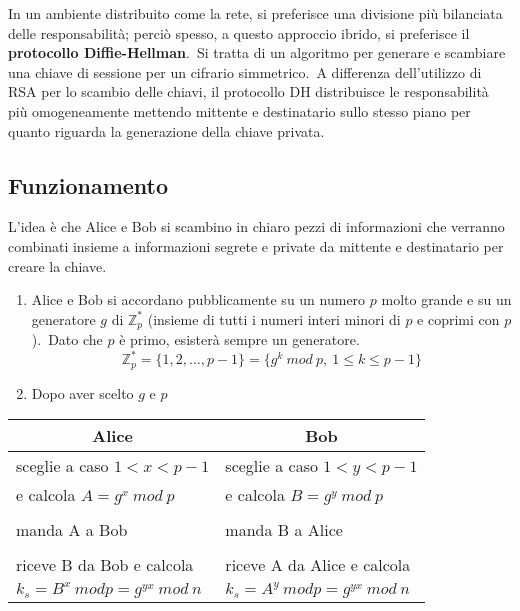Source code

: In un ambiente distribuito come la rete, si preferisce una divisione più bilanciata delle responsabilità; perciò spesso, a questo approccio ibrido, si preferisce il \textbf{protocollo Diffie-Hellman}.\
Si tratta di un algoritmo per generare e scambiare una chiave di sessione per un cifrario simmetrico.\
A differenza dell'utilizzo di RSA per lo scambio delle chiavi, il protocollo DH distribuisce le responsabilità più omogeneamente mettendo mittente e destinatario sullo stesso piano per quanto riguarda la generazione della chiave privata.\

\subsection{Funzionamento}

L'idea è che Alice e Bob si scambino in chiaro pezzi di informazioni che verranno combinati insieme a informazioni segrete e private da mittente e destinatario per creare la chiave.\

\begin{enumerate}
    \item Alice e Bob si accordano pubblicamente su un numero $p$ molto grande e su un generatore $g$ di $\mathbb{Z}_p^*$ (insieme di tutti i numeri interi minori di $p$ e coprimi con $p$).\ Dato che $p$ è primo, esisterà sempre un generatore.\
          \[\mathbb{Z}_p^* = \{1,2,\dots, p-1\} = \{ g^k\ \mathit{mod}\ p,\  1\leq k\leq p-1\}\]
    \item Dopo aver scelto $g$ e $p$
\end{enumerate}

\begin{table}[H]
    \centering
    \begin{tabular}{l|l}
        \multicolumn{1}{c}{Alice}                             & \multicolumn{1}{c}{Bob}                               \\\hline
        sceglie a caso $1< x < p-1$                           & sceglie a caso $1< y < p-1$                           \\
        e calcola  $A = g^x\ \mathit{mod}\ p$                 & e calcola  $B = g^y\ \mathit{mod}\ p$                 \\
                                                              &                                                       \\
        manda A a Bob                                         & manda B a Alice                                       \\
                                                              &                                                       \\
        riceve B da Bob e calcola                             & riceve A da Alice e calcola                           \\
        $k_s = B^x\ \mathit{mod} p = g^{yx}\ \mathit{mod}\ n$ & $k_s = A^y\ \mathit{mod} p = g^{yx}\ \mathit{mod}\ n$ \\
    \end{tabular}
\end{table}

-----

_EXERCISE GOAL_
The line containing "Si tratta di" marks the end: transcribe every line from the start of the listing up to and including it, minus the pictures.

_WRITTEN ANSWER_
Source code

: In un ambiente distribuito come la rete, si preferisce una divisione più bilanciata delle responsabilità; perciò spesso, a questo approccio ibrido, si preferisce il \textbf{protocollo Diffie-Hellman}.\
Si tratta di un algoritmo per generare e scambiare una chiave di sessione per un cifrario simmetrico.\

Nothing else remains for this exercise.